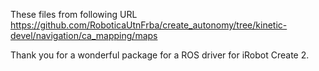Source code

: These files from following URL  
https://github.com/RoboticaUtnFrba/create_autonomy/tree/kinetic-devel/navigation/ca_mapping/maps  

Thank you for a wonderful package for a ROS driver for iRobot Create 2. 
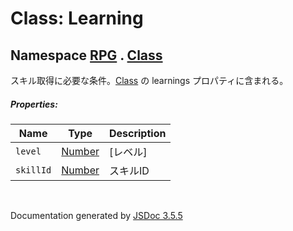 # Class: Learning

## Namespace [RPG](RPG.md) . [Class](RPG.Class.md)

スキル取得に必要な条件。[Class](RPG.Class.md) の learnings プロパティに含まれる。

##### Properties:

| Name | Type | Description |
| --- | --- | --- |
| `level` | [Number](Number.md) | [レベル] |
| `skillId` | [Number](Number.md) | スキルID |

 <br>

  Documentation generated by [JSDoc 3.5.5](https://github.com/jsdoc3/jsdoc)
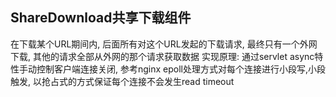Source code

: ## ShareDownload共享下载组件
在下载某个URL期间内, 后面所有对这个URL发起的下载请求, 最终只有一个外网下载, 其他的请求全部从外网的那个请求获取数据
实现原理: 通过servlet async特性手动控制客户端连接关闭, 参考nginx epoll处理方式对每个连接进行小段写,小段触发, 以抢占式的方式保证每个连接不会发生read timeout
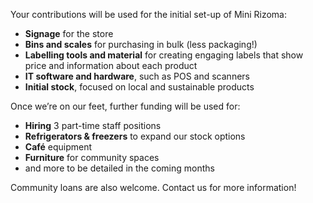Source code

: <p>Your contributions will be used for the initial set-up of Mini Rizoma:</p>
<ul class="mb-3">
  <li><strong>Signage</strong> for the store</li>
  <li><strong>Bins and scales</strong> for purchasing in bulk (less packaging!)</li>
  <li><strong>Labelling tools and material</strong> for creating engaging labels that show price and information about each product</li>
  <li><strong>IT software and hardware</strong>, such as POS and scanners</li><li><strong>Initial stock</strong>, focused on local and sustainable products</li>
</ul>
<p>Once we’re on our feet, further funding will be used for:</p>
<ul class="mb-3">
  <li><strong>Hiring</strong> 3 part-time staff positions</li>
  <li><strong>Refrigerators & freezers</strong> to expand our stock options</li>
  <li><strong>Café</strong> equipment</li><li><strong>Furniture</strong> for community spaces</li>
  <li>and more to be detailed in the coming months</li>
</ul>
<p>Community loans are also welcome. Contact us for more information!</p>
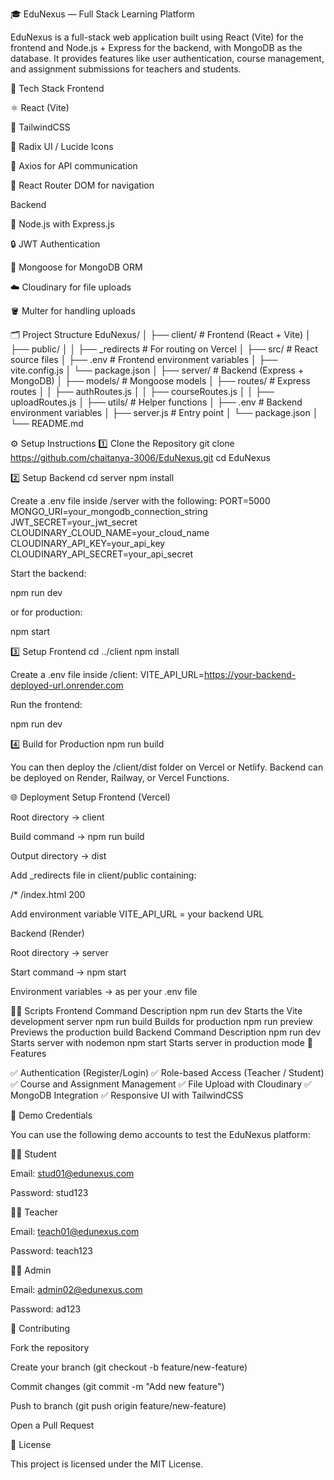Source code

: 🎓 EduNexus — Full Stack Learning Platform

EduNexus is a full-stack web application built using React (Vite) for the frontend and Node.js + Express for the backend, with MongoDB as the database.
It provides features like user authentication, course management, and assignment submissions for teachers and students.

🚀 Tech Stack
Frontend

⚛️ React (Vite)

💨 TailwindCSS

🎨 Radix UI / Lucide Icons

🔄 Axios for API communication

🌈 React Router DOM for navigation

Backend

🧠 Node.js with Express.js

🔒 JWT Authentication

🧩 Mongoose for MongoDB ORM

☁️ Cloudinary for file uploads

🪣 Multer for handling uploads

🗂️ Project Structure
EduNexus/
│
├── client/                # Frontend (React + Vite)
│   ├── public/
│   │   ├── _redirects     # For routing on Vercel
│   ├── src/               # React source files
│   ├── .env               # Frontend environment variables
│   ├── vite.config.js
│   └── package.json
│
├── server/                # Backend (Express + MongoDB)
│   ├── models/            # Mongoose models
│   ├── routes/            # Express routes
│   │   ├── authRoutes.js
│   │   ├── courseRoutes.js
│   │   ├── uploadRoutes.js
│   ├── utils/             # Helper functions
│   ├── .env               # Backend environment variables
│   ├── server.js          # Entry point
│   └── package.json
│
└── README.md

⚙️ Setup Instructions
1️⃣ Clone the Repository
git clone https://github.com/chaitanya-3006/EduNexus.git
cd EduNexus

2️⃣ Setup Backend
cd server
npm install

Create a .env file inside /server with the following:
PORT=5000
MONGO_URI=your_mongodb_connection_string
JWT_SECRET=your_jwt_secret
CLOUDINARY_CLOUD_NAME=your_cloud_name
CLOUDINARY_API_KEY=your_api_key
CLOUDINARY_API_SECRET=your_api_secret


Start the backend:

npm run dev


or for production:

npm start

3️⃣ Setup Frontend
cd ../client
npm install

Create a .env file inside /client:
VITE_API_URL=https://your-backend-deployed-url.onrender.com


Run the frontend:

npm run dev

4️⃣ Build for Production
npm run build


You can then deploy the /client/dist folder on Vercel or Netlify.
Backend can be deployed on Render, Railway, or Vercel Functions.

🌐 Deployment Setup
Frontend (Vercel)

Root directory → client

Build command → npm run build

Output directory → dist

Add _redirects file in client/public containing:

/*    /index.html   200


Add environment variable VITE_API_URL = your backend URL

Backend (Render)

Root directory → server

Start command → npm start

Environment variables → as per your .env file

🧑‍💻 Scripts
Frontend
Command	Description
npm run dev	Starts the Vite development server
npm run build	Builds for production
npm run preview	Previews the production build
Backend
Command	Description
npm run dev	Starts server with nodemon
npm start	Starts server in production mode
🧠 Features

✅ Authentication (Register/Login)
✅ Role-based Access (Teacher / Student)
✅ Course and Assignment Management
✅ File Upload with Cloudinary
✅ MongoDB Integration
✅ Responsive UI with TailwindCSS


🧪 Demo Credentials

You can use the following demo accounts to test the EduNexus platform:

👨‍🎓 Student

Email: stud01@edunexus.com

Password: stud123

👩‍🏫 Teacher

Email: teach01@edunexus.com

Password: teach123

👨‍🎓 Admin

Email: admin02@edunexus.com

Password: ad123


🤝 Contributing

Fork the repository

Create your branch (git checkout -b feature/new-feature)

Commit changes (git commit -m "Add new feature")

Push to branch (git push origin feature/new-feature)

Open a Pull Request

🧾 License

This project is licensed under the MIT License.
+===+
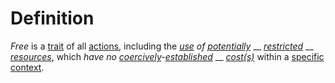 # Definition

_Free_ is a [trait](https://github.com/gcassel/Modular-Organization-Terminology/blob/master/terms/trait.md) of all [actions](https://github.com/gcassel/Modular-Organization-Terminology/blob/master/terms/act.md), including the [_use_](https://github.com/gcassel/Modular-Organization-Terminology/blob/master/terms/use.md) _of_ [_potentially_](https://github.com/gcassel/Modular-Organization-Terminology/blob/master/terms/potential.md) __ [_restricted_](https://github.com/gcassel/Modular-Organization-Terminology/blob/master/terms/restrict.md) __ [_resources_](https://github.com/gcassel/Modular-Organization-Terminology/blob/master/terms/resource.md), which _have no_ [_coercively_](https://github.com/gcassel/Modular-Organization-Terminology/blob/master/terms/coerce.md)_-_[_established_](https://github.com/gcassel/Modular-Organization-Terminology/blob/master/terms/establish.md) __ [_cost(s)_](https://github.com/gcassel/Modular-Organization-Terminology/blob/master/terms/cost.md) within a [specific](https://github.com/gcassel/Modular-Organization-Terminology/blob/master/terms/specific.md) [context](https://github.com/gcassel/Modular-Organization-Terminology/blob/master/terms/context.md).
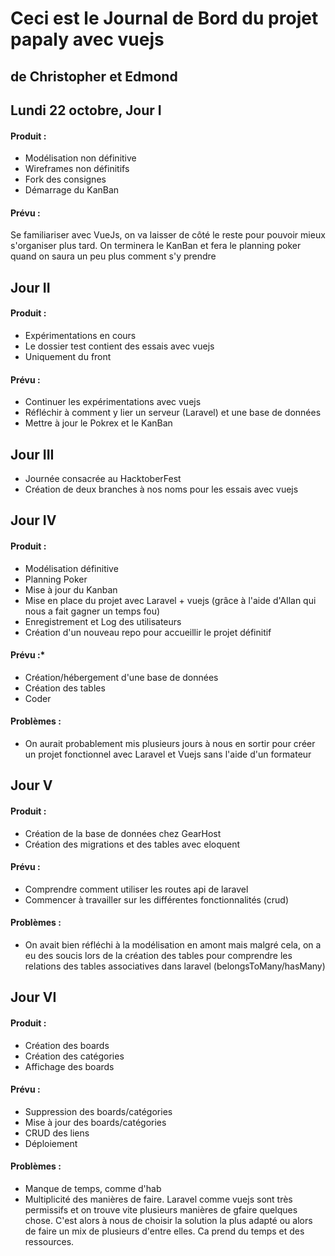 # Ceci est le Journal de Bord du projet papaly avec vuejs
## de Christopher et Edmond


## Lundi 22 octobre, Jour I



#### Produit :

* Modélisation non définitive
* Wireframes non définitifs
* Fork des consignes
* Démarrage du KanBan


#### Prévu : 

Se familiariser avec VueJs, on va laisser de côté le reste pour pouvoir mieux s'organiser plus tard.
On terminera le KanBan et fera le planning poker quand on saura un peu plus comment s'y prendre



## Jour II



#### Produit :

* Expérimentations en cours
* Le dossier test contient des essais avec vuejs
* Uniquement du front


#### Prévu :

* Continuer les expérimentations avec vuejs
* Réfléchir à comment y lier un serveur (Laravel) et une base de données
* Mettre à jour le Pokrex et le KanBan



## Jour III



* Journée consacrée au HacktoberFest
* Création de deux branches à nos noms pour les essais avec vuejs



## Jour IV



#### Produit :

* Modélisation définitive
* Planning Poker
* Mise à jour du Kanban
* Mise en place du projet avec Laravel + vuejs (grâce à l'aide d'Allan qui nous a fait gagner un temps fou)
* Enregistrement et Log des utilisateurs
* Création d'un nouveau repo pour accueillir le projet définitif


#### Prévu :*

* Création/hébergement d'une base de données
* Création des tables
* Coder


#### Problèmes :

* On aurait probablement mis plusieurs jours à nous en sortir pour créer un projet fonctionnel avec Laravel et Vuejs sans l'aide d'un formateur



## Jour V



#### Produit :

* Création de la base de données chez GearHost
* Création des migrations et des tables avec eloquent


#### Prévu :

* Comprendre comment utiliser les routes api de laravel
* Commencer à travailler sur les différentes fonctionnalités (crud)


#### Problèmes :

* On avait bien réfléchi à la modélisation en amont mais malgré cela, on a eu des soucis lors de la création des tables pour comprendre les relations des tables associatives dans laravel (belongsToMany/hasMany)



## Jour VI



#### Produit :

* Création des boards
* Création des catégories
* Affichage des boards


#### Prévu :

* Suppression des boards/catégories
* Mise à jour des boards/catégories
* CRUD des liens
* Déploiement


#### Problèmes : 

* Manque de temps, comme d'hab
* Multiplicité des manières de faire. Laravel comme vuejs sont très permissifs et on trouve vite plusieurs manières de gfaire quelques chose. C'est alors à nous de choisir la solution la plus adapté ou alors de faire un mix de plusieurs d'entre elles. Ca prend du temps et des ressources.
+===+
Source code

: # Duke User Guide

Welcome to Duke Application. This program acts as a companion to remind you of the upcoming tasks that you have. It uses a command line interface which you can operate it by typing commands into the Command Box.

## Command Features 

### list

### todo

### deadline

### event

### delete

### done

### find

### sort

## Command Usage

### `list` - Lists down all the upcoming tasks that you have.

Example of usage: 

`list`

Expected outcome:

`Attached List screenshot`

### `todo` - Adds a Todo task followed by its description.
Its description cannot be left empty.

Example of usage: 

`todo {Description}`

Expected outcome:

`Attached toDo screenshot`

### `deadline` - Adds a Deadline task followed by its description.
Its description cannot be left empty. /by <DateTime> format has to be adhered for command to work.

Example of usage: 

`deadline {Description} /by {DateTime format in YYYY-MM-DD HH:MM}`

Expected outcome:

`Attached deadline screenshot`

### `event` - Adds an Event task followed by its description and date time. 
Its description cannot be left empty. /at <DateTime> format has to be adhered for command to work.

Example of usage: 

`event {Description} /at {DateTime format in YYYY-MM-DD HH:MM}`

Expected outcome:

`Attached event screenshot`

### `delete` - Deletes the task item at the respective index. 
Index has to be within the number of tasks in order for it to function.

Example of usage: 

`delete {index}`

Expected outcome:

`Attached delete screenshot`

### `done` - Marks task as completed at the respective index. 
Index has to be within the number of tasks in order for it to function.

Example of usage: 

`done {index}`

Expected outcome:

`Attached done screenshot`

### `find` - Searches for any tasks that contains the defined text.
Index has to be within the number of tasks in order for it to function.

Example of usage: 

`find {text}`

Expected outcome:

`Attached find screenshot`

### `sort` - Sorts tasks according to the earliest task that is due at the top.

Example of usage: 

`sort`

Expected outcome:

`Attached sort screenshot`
+===+
Copy out the lines above with "Fork" in them.

## OUTPUT OF THE EXERCISE
Fork the repository
* Fork des consignes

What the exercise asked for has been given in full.